RE: Localhost packets on WAN


From: "James C Slora Jr" <Jim.Slora () phra com>
Date: Fri, 1 Oct 2004 09:44:42 -0400

I apologize to the list for inflaming this topic with unclear language and a
couple of factually incorrect misstatements in previous posts.

I believe that I have a worthwhile point to make that was not effectively
conveyed previously, and I ask that we start fresh.

To clarify:

These localhost-sourced packets cannot indicate a Blaster infection on the
LAN because they occur on the WAN interface and have come in through the
upstream router.

They could be Blaster blowback from a remote network's infection, but they
could also be any number of other things too.

For this traffic to occur, the following conditions could apply:

- A remote machine has traffic for certain sites redirected to localhost.
This can be cause by misguided configuration or by any number of worms,
bots, adware infections, etc.

- The remote machine is generating SYNs to TCP 80 with a spoofed source IP
address. Again, any number of DoS tools or infections (including Blaster)
can generate that traffic.

- One or more of the SYN targets happens to resolve to the localhost address
based on the first condition. 

- Localhost traffic is not filtered on egress from the remote network.

- Localhost traffic is not filtered by the upstream of the recipient of the
RST ACK packet. 

Several tools could also generate the packets directly, but there probably
would not be much point to this. It is easy to come up with other scenarios
that could cause the traffic too.

Given the large number of possibilities and given the fact that the packets
come from a network outside the recipient's ability to monitor, asserting
that these packets are from Blaster is akin to asserting that any IIS
directory traversal attack is probably Nimda.

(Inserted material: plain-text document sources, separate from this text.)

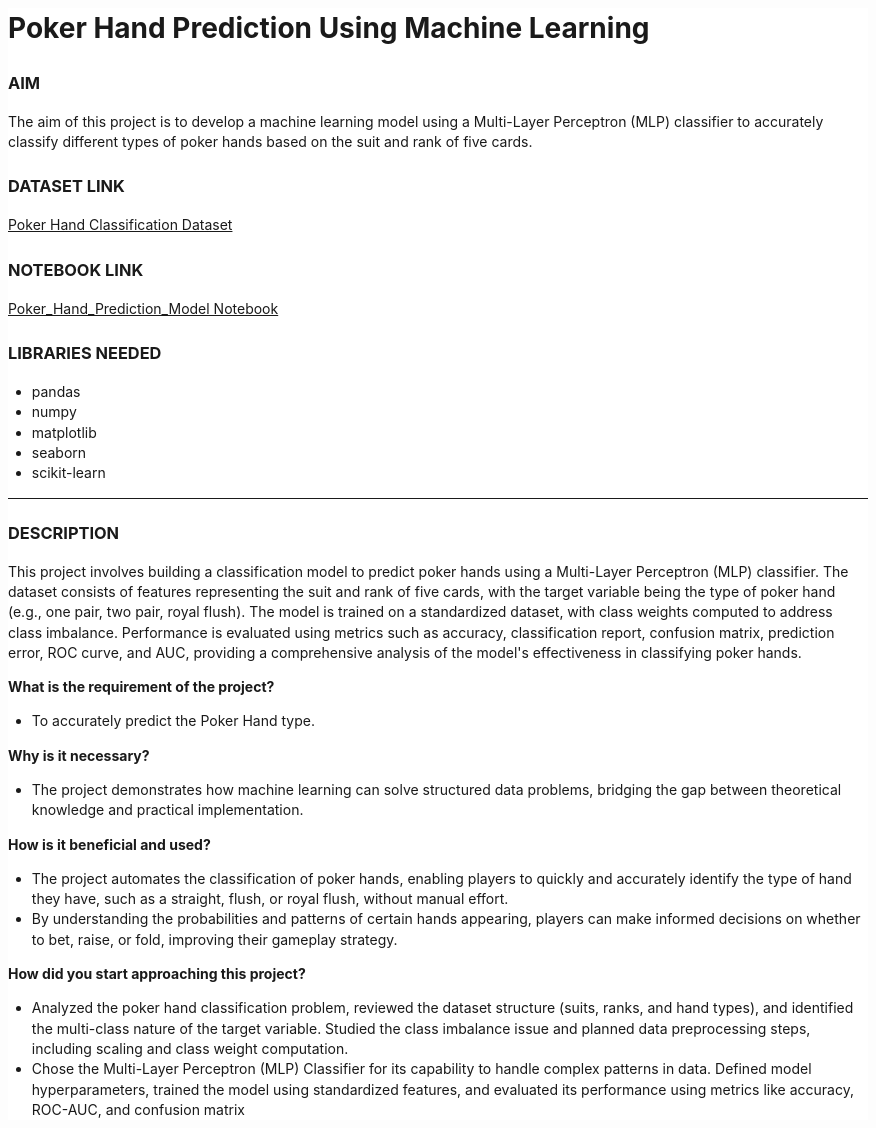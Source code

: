 # Poker Hand Prediction Using Machine Learning

### AIM
The aim of this project is to develop a machine learning model using a Multi-Layer Perceptron (MLP) classifier to accurately classify different types of poker hands based on the suit and rank of five cards.

### DATASET LINK 
[Poker Hand Classification Dataset](https://www.kaggle.com/datasets/dysphoria/poker-hand-classification)

### NOTEBOOK LINK 
[Poker_Hand_Prediction_Model Notebook](https://www.kaggle.com/code/supratikbhowal/poker-hand-prediction-model)

### LIBRARIES NEEDED
- pandas
- numpy
- matplotlib
- seaborn
- scikit-learn

---

### DESCRIPTION 
This project involves building a classification model to predict poker hands using a Multi-Layer Perceptron (MLP) classifier. The dataset consists of features representing the suit and rank of five cards, with the target variable being the type of poker hand (e.g., one pair, two pair, royal flush). The model is trained on a standardized dataset, with class weights computed to address class imbalance. Performance is evaluated using metrics such as accuracy, classification report, confusion matrix, prediction error, ROC curve, and AUC, providing a comprehensive analysis of the model's effectiveness in classifying poker hands.

**What is the requirement of the project?** <br>
- To accurately predict the Poker Hand type.

**Why is it necessary?** <br>
- The project demonstrates how machine learning can solve structured data problems, bridging the gap between theoretical knowledge and practical implementation.

**How is it beneficial and used?** <br>
- The project automates the classification of poker hands, enabling players to quickly and accurately identify the type of hand they have, such as a straight, flush, or royal flush, without manual effort. <br>
- By understanding the probabilities and patterns of certain hands appearing, players can make informed decisions on whether to bet, raise, or fold, improving their gameplay strategy.

**How did you start approaching this project?** <br>
- Analyzed the poker hand classification problem, reviewed the dataset structure (suits, ranks, and hand types), and identified the multi-class nature of the target variable. Studied the class imbalance issue and planned data preprocessing steps, including scaling and class weight computation. <br>
- Chose the Multi-Layer Perceptron (MLP) Classifier for its capability to handle complex patterns in data. Defined model hyperparameters, trained the model using standardized features, and evaluated its performance using metrics like accuracy, ROC-AUC, and confusion matrix
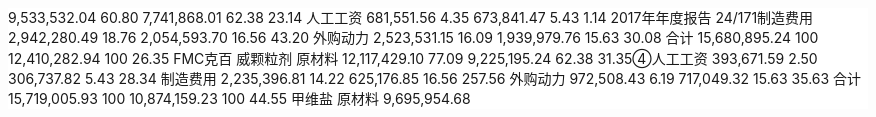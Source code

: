 9,533,532.04
60.80
7,741,868.01
62.38
23.14
人工工资
681,551.56
4.35
673,841.47
5.43
1.14
2017年年度报告
24/171制造费用
2,942,280.49
18.76
2,054,593.70
16.56
43.20
外购动力
2,523,531.15
16.09
1,939,979.76
15.63
30.08
合计
15,680,895.24
100
12,410,282.94
100
26.35
FMC克百
威颗粒剂
原材料
12,117,429.10
77.09
9,225,195.24
62.38
31.35④人工工资
393,671.59
2.50
306,737.82
5.43
28.34
制造费用
2,235,396.81
14.22
625,176.85
16.56
257.56
外购动力
972,508.43
6.19
717,049.32
15.63
35.63
合计
15,719,005.93
100
10,874,159.23
100
44.55
甲维盐
原材料
9,695,954.68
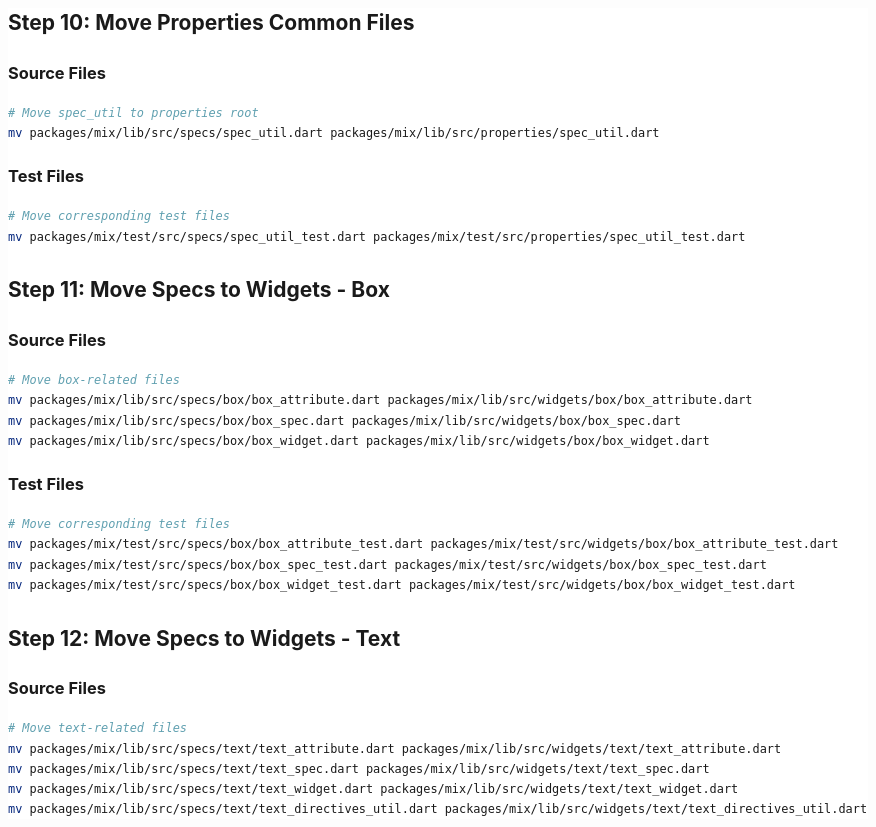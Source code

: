 ## Step 10: Move Properties Common Files

### Source Files
```bash
# Move spec_util to properties root
mv packages/mix/lib/src/specs/spec_util.dart packages/mix/lib/src/properties/spec_util.dart
```

### Test Files
```bash
# Move corresponding test files
mv packages/mix/test/src/specs/spec_util_test.dart packages/mix/test/src/properties/spec_util_test.dart
```

## Step 11: Move Specs to Widgets - Box

### Source Files
```bash
# Move box-related files
mv packages/mix/lib/src/specs/box/box_attribute.dart packages/mix/lib/src/widgets/box/box_attribute.dart
mv packages/mix/lib/src/specs/box/box_spec.dart packages/mix/lib/src/widgets/box/box_spec.dart
mv packages/mix/lib/src/specs/box/box_widget.dart packages/mix/lib/src/widgets/box/box_widget.dart
```

### Test Files
```bash
# Move corresponding test files
mv packages/mix/test/src/specs/box/box_attribute_test.dart packages/mix/test/src/widgets/box/box_attribute_test.dart
mv packages/mix/test/src/specs/box/box_spec_test.dart packages/mix/test/src/widgets/box/box_spec_test.dart
mv packages/mix/test/src/specs/box/box_widget_test.dart packages/mix/test/src/widgets/box/box_widget_test.dart
```

## Step 12: Move Specs to Widgets - Text

### Source Files
```bash
# Move text-related files
mv packages/mix/lib/src/specs/text/text_attribute.dart packages/mix/lib/src/widgets/text/text_attribute.dart
mv packages/mix/lib/src/specs/text/text_spec.dart packages/mix/lib/src/widgets/text/text_spec.dart
mv packages/mix/lib/src/specs/text/text_widget.dart packages/mix/lib/src/widgets/text/text_widget.dart
mv packages/mix/lib/src/specs/text/text_directives_util.dart packages/mix/lib/src/widgets/text/text_directives_util.dart
```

My upstream on the network I previously mentioned has filtered, and
continues to filter, localhost and other bogon traffic. Only one set of
traffic with a very low assumed hop-count (based on TTL 125) is bypassing
this filtering. I should have considered that this machine may be inside the
upstream's filtering point for bogon traffic. Notifying the ISP was still
the correct choice in my opinion because one possibility is that the traffic
is passing contrary to the intentions of the ISP.